Canned Cocktails Vs Hard Seltzer: Which Is Stronger?
Scan the booze fridge at your local convenience store or supermarket: Hard seltzers and canned cocktails have seemingly cemented their spot. Fans have been turning to these trendy (and enduring) canned beverages as flavorful alternatives to beer en masse. So, for consumers who value varied, complex flavors as much as punchy potency, which type of drink is stronger?
Hard seltzers are made from a sugar and fermented malt liquor base, and typically clock in around the 4%-8% ABV range. To achieve this industry-standard strength, many seltzer brewers will produce a stronger batch around 10% ABV and cut it with distilled water. Conversely, because canned cocktails have a spirit base (i.e. vodka, whiskey, etc.) rather than malt liquor, they tend to be stronger than hard seltzers as a general rule. At 6%-13% ABV, they can be as punchy as a cocktail you'd serve in a glass. Cutwater's ultra-strong canned White Russian, for instance, clocks in at 13% ABV, packing two or more shots of real vodka per can. (The typical amount is about 15%.)
Still, there can be exceptions to the potency rule. The hard seltzer White Claw Surge packs 8% ABV, which is stronger than some lower-proof RTDs like Soke and Soula, whose canned cocktails clock in at 5%.
Canned cocktails are (almost always) stronger than hard seltzers
In addition to higher potency, canned cocktails offer greater potential for flavor variation. Hard seltzers follow the format of malt liquor plus mixer, yielding fruit-forward offerings like White Claw (5%ABV), Topo Chico (4.5%-4.7% ABV) and Spindrift Spiked (4% ABV), among others. In hard seltzers, that universal malt liquor base offers a common flavor note from one brand to the next. In RTDs, the different base spirits of whiskey versus vodka versus Malibu all impart a drastically different taste into their respective canned beverage.
A prime example of this potential for range is the variety packs from Cutwater, whose popular canned cocktails include rum-based Mai Tais, vodka-based mules and espresso martinis, tequila-based palomas and margaritas, whiskey sours, and more. Pernod Ricard also released a line of canned cocktails with spirits bases of Absolut vodka, Jameson whiskey, and Malibu coconut rum. There could be huge potential for the industry as an established, revered spirits brand expands into the RTD market in 2024.

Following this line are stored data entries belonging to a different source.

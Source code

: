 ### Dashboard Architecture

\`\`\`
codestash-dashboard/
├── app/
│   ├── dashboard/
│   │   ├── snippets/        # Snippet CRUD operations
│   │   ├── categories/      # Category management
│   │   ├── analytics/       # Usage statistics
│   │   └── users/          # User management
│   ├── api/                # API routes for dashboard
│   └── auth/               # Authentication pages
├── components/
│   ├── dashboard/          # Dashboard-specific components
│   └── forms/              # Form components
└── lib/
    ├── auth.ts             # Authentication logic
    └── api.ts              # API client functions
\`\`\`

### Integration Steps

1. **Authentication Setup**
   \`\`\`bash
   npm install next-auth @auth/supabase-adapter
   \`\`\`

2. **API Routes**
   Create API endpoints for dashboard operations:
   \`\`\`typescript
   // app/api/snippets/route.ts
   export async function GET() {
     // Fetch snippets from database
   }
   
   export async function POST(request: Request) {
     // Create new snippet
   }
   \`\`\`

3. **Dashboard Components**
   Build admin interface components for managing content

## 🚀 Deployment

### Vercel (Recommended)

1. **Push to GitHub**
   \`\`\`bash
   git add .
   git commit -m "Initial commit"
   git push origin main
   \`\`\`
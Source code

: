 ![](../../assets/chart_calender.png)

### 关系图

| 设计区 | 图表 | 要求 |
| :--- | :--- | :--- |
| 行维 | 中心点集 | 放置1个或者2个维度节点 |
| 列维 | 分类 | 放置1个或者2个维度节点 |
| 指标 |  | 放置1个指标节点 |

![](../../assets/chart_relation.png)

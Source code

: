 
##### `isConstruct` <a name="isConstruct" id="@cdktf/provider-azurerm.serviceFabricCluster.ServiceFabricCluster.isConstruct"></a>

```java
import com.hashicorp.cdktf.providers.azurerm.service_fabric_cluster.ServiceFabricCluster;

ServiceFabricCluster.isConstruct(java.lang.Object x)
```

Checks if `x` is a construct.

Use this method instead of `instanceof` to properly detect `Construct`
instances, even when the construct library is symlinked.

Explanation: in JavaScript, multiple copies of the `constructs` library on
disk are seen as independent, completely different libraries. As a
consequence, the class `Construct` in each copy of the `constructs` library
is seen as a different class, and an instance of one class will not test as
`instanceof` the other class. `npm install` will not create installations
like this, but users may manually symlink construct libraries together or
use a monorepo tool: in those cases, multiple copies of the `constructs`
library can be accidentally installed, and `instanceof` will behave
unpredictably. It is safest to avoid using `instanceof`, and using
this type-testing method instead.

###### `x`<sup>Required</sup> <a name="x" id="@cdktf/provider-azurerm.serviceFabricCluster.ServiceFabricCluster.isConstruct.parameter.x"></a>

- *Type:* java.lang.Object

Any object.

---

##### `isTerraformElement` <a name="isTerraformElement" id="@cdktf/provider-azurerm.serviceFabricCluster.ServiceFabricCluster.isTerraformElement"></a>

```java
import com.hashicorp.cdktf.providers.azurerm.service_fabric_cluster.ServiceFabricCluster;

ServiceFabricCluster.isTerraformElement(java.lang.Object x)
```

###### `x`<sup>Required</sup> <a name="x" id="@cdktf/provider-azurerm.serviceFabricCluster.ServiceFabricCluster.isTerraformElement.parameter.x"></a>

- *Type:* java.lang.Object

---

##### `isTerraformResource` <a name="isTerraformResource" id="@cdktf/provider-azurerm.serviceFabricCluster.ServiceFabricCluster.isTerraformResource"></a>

With canned cocktails, boozy punchiness meets complexity. Although, this isn't to say that hard seltzers lack dimensionality. Lone River Ranch Water (4% ABV), for instance, is a hard seltzer, not a cocktail. It's agave-flavored but contains no actual tequila. Meanwhile, Ranch Rider Ranch Water is classified as a canned cocktail because it's made with real reposado tequila (5.99% ABV), and both drinks taste like tequila soda.